_WHAT YOU WILL DO:_ Go through the entries below and say how many lines hold the word "Anime". Nothing else is needed.

+-------+

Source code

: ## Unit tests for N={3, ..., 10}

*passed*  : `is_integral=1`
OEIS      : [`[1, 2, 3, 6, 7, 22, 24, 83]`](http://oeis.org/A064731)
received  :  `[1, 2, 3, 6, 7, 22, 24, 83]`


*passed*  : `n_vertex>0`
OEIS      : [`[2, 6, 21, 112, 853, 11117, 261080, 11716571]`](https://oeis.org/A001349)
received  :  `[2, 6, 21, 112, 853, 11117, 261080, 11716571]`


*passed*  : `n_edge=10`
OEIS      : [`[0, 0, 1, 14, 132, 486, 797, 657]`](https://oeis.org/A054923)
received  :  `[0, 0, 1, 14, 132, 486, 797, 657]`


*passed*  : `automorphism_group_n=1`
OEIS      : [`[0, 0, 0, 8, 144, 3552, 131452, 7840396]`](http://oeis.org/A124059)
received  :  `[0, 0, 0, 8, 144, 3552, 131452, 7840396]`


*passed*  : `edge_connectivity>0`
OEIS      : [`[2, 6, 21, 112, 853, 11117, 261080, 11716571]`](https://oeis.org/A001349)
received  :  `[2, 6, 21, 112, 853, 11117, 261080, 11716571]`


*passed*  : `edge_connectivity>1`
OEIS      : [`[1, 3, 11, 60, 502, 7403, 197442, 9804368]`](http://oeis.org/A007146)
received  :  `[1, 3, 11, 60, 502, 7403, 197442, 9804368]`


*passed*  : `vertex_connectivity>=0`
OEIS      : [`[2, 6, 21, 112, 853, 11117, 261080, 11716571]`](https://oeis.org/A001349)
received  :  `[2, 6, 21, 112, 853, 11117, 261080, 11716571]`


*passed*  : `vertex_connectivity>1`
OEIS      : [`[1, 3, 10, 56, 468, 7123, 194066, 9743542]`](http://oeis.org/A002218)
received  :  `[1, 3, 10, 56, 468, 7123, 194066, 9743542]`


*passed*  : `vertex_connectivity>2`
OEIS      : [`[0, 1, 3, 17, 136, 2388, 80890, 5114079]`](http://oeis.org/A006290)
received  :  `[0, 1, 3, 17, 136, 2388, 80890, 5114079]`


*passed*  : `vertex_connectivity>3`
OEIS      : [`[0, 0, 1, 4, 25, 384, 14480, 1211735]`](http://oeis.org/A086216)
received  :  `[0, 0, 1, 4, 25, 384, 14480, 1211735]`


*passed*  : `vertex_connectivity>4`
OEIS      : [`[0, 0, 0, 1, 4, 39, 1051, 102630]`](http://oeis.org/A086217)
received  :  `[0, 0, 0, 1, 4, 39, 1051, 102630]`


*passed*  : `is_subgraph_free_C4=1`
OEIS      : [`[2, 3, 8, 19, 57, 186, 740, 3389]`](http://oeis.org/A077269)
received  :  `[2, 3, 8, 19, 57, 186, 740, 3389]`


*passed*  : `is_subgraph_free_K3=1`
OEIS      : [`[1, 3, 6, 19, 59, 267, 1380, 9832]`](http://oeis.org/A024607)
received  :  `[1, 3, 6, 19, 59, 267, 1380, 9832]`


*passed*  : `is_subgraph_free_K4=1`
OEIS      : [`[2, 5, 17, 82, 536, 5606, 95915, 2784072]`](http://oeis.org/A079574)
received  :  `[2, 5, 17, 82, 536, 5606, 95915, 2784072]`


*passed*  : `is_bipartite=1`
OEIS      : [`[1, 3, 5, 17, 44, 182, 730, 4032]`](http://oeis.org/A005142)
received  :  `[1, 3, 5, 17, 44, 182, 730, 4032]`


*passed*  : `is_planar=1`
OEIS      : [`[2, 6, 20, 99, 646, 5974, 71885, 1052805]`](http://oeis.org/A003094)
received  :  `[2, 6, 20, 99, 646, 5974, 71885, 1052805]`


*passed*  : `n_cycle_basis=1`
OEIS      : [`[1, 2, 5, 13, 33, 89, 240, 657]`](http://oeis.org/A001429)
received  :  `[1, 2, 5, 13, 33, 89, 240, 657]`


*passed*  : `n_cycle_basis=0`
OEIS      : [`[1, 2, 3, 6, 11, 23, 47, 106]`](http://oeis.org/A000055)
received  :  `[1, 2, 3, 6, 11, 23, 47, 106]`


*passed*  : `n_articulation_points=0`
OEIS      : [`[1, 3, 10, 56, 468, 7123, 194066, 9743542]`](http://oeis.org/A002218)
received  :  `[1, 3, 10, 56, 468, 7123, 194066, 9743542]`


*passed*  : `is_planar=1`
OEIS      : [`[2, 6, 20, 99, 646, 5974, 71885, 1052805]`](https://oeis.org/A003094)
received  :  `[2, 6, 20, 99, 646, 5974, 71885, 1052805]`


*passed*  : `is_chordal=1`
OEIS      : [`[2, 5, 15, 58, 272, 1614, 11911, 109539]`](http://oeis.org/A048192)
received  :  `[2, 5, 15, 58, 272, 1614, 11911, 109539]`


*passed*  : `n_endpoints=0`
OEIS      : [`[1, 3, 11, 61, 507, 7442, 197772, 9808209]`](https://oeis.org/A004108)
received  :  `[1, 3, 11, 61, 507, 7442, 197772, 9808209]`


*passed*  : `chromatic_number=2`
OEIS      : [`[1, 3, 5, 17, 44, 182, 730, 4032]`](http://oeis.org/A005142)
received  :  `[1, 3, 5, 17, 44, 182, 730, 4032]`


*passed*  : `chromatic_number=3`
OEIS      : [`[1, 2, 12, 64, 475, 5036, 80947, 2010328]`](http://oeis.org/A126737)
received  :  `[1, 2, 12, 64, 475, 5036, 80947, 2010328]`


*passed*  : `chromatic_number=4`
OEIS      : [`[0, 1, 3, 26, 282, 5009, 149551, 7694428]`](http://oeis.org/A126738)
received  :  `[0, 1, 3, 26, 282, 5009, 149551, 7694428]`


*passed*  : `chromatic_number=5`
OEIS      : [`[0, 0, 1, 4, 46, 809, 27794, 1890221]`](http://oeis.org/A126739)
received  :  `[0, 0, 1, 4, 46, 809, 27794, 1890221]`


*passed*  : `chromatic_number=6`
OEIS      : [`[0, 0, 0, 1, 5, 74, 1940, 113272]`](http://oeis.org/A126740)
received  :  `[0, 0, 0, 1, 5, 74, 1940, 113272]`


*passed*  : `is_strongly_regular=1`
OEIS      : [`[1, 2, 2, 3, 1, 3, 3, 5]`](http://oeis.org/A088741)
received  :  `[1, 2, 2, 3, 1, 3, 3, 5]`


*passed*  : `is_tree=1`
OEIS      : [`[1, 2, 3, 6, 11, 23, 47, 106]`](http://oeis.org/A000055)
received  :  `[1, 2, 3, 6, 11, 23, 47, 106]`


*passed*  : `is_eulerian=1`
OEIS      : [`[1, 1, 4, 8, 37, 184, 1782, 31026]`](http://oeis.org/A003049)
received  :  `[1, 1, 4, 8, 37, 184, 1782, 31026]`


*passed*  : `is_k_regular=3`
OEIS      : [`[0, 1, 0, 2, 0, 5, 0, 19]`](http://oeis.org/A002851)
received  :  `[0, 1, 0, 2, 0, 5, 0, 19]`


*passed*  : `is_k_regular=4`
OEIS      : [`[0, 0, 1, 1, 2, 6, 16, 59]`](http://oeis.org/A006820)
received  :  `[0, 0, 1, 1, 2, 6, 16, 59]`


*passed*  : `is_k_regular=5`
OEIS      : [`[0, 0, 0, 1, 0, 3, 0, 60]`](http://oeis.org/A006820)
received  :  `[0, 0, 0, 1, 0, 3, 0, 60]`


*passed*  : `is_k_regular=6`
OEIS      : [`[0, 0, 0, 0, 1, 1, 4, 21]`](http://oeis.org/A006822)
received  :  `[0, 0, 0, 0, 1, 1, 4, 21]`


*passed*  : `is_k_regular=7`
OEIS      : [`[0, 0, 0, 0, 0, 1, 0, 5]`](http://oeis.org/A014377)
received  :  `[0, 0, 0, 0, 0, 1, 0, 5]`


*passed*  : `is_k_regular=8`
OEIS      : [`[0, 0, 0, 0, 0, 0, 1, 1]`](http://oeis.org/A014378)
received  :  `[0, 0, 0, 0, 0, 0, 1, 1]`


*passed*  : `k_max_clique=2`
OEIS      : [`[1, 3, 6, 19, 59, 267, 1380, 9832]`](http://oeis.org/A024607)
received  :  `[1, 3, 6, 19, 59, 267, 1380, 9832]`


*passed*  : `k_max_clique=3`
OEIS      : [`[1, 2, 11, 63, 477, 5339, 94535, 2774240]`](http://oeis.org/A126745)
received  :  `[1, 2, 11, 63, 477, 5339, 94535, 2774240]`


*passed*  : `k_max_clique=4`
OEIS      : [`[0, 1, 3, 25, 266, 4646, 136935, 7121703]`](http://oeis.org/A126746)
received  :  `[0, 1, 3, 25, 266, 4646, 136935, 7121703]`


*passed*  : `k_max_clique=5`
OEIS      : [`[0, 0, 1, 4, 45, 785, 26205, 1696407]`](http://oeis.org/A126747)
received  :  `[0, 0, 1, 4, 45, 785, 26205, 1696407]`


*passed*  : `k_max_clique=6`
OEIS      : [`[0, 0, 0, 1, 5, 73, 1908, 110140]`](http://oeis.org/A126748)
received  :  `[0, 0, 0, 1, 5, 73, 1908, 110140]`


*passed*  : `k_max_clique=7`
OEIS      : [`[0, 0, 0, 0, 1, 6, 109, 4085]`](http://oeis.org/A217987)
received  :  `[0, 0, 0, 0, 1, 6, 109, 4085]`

+-------+

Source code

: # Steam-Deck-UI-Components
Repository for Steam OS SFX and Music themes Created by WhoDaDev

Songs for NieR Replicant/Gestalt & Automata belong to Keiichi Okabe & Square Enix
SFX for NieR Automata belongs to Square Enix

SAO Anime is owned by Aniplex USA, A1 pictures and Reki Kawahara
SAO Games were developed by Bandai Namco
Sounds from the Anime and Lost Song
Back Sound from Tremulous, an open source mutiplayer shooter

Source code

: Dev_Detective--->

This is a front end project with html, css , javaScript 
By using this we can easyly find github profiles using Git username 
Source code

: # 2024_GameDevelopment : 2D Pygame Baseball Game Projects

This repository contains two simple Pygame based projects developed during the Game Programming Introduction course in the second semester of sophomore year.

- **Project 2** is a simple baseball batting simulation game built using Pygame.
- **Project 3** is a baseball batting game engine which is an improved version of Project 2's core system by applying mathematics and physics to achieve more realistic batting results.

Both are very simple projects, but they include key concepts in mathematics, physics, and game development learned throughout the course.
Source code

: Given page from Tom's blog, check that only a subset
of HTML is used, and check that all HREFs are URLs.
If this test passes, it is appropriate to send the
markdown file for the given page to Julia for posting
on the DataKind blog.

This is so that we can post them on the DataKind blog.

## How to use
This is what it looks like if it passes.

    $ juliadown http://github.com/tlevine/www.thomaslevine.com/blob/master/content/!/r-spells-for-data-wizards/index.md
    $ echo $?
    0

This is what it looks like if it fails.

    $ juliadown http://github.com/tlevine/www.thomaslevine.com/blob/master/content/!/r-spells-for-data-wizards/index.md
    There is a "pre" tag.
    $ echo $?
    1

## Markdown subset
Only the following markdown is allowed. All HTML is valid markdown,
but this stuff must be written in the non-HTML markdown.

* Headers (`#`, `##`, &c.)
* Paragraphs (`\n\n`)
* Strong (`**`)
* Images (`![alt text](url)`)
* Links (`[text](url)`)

+-------+

_REPLY TO THE EXERCISE:_ 2